(Items from a dataset)
--------------------------------------------------
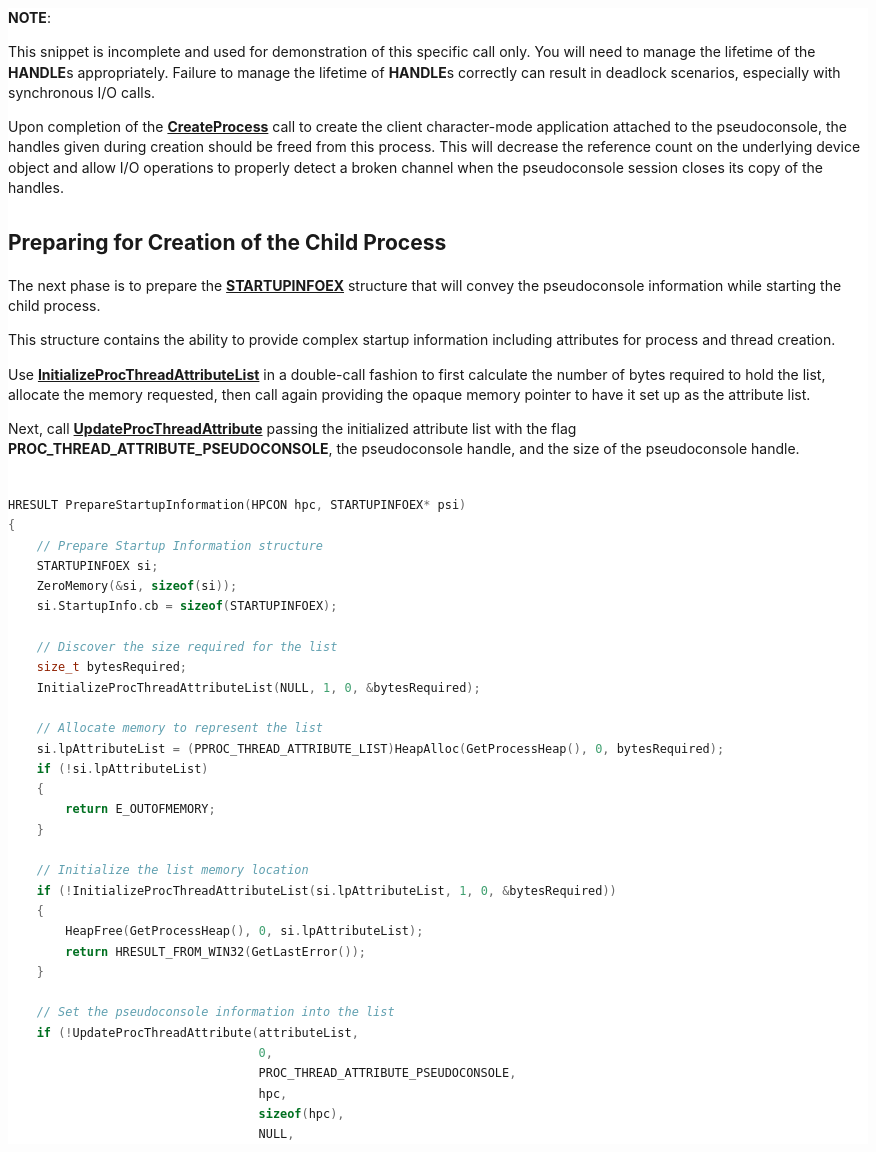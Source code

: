 
**NOTE**: 

This snippet is incomplete and used for demonstration of this specific call only. You will need to manage the lifetime of the **HANDLE**s appropriately. Failure to manage the lifetime of **HANDLE**s correctly can result in deadlock scenarios, especially with synchronous I/O calls.

Upon completion of the [**CreateProcess**](https://msdn.microsoft.com/library/windows/desktop/ms682425) call to create the client character-mode application attached to the pseudoconsole, the handles given during creation should be freed from this process. This will decrease the reference count on the underlying device object and allow I/O operations to properly detect a broken channel when the pseudoconsole session closes its copy of the handles.

## Preparing for Creation of the Child Process

The next phase is to prepare the [**STARTUPINFOEX**](https://docs.microsoft.com/windows/desktop/api/winbase/ns-winbase-_startupinfoexw) structure that will convey the pseudoconsole information while starting the child process.

This structure contains the ability to provide complex startup information including attributes for process and thread creation.

Use [**InitializeProcThreadAttributeList**](https://docs.microsoft.com/windows/desktop/api/processthreadsapi/nf-processthreadsapi-initializeprocthreadattributelist) in a double-call fashion to first calculate the number of bytes required to hold the list, allocate the memory requested, then call again providing the opaque memory pointer to have it set up as the attribute list.

Next, call [**UpdateProcThreadAttribute**](https://docs.microsoft.com/windows/desktop/api/processthreadsapi/nf-processthreadsapi-updateprocthreadattribute) passing the initialized attribute list with the flag **PROC_THREAD_ATTRIBUTE_PSEUDOCONSOLE**, the pseudoconsole handle, and the size of the pseudoconsole handle.

```C

HRESULT PrepareStartupInformation(HPCON hpc, STARTUPINFOEX* psi)
{
    // Prepare Startup Information structure
    STARTUPINFOEX si;
    ZeroMemory(&si, sizeof(si));
    si.StartupInfo.cb = sizeof(STARTUPINFOEX);

    // Discover the size required for the list
    size_t bytesRequired;
    InitializeProcThreadAttributeList(NULL, 1, 0, &bytesRequired);
    
    // Allocate memory to represent the list
    si.lpAttributeList = (PPROC_THREAD_ATTRIBUTE_LIST)HeapAlloc(GetProcessHeap(), 0, bytesRequired);
    if (!si.lpAttributeList)
    {
        return E_OUTOFMEMORY;
    }

    // Initialize the list memory location
    if (!InitializeProcThreadAttributeList(si.lpAttributeList, 1, 0, &bytesRequired))
    {
        HeapFree(GetProcessHeap(), 0, si.lpAttributeList);
        return HRESULT_FROM_WIN32(GetLastError());
    }

    // Set the pseudoconsole information into the list
    if (!UpdateProcThreadAttribute(attributeList,
                                   0,
                                   PROC_THREAD_ATTRIBUTE_PSEUDOCONSOLE,
                                   hpc,
                                   sizeof(hpc),
                                   NULL,
```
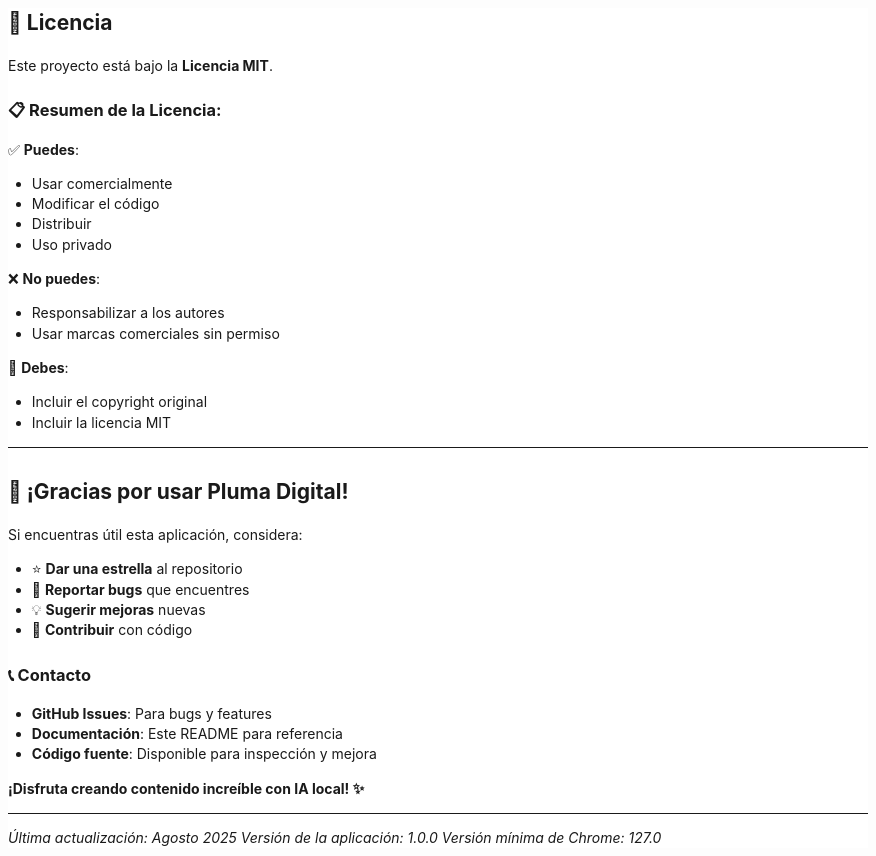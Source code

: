 ## 📄 Licencia

Este proyecto está bajo la **Licencia MIT**.

### 📋 **Resumen de la Licencia**:

✅ **Puedes**:
- Usar comercialmente
- Modificar el código
- Distribuir
- Uso privado

❌ **No puedes**:
- Responsabilizar a los autores
- Usar marcas comerciales sin permiso

📄 **Debes**:
- Incluir el copyright original
- Incluir la licencia MIT

---

## 🌟 **¡Gracias por usar Pluma Digital!**

Si encuentras útil esta aplicación, considera:

- ⭐ **Dar una estrella** al repositorio
- 🐛 **Reportar bugs** que encuentres
- 💡 **Sugerir mejoras** nuevas
- 🤝 **Contribuir** con código

### 📞 **Contacto**

- **GitHub Issues**: Para bugs y features
- **Documentación**: Este README para referencia
- **Código fuente**: Disponible para inspección y mejora

**¡Disfruta creando contenido increíble con IA local! ✨**

---

*Última actualización: Agosto 2025*
*Versión de la aplicación: 1.0.0*
*Versión mínima de Chrome: 127.0*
--------------------------------------------------
Search the data above for the word "UpdateProcThreadAttribute" and show every line that has it.

#### ANSWER TO THIS EXERCISE:
Next, call [**UpdateProcThreadAttribute**](https://docs.microsoft.com/windows/desktop/api/processthreadsapi/nf-processthreadsapi-updateprocthreadattribute) passing the initialized attribute list with the flag **PROC_THREAD_ATTRIBUTE_PSEUDOCONSOLE**, the pseudoconsole handle, and the size of the pseudoconsole handle.
    if (!UpdateProcThreadAttribute(attributeList,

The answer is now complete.